In the bad-marriage movie sweepstakes, Revolutionary Road is no Who’s Afraid of Virginia Woolf? But when sheer nastiness seizes its characters, the vindictiveness and emotional damage are breathtaking. Here’s the real difference: In Virginia Woolf, George and Martha are locked into a symbiotic, disturbingly needy relationship that absolutely feed off their acidic battles. But for Revolutionary Road‘s Frank and April Wheeler, you wonder: Why don’t they just get a divorce?
The initial audience for this pungent critique of the soul-damaging, ball-busting desolation of the American suburbs of the postwar era might be large. Younger audiences will be curious about the DiCaprio/Winslet reteaming, while older viewers might gravitate toward an old-fashioned domestic drama, the kind that more or less disappeared from cinemas once sci-fi, fantasy and horror took over. Yet the fragile foundation for all the marital histrionics in Revolutionary Road might lead to tepid word-of-mouth.
Justin Haythe’s script and Sam Mendes’ direction hew closely to Richard Yates’ 1961 novel. Which means it fails to escape the novelist’s misogyny and contempt for anything suburban. The phrase seized upon in both works is “hopeless emptiness.” It’s apt.
Frank (DiCaprio) and April (Winslet) are individuals born with an innate sense of superiority but absolutely no ambition. So finding themselves married with two young children and living in Connecticut, they are frustrated and bored. Her solution: Sell everything and move to Paris where they will get in touch with their inner bohemian.
He likes the idea for a while. Then, when a promotion at his Manhattan firm from a soulless job into a much better paying soulless job emerges, he sours on the idea. Her pregnancy because of bad family planning seems to settle the issue. But Frank hasn’t calculated on a stubbornness and selfishness in April worse even than his own.

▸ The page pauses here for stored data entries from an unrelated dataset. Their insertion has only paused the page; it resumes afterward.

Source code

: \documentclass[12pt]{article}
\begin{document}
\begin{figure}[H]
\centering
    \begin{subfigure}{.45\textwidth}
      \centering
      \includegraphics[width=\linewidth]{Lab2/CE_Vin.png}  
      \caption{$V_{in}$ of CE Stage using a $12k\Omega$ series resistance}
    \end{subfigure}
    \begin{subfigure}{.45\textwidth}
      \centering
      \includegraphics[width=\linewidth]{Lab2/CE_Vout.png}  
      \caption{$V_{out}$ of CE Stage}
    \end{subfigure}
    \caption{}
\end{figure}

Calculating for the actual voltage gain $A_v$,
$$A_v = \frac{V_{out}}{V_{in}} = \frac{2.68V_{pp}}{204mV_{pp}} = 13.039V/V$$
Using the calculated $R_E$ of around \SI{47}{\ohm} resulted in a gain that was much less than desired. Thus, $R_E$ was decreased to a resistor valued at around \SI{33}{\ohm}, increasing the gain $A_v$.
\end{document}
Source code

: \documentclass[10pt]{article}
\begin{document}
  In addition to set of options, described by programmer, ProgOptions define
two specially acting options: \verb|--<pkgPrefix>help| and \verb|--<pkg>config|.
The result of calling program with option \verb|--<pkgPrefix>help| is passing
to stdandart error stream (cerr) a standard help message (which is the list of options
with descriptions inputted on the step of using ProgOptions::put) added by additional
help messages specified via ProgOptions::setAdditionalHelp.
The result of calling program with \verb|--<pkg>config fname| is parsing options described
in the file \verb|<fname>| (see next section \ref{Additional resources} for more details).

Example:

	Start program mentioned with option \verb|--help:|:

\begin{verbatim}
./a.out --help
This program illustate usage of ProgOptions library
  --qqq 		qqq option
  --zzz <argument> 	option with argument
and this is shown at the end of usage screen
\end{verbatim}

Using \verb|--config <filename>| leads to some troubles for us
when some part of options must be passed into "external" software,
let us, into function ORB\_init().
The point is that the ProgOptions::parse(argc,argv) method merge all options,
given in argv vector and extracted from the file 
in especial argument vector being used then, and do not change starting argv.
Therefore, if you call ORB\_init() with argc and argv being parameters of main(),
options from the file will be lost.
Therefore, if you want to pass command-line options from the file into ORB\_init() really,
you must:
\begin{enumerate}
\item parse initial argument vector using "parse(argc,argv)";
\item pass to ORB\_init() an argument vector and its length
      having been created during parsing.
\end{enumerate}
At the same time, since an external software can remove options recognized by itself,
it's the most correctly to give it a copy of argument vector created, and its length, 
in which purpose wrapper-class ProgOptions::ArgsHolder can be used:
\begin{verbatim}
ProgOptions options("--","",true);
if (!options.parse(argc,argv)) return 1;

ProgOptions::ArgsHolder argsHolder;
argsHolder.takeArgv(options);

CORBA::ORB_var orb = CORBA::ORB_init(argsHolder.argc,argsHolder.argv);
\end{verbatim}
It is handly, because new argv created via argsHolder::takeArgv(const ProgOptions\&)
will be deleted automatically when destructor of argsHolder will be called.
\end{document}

The Great Paris Getaway scheme is strewn with adulteries on both sides — his with an office bimbo (Zoe Kazan) and hers with the boorish next-door neighbor (David Harbour) — intrusions by busybodies like their happily chirping Realtor (fellow Titanic alum Kathy Bates) and the story’s own Greek chorus. The latter is the Realtor’s institutionalized son (Michael Shannon).
The moment he walks into the Wheeler household, he cuts through all the b.s. as he immediately discerns the couple’s tenuous relationship. He asks all the right, damaging questions and makes all the right, devastatingly accurate observations. So in this tale of suburbia the only fellow who understands anything is the one on a four-hour pass from the funny farm.
Revolutionary Road is, essentially, a repeat for Mendes of American Beauty, right down to the formal camera compositions, repetitive musical chords and shocking death at the end. Once more, the suburbs are well-upholstered nightmares and its denizens clueless — other than one estranged male.
Clearly, this environment attracts the dramatic sensibilities of this theater-trained director. Everything is boldly indicated to the audience from arch acting styles to the wink-wink, nod-nod of its design. Indeed his actors play the subtext with such fury that the text virtually disappears. Subtlety is not one of Mendes’ strong suits.
The movie mostly finds its dramatic rhythms in the, yes, titanic quarrels between its married couple. These lack for true wit or appreciation of rhetoric. Yet they are as toxic, hateful and desperate as any ever committed to the screen between a husband and wife.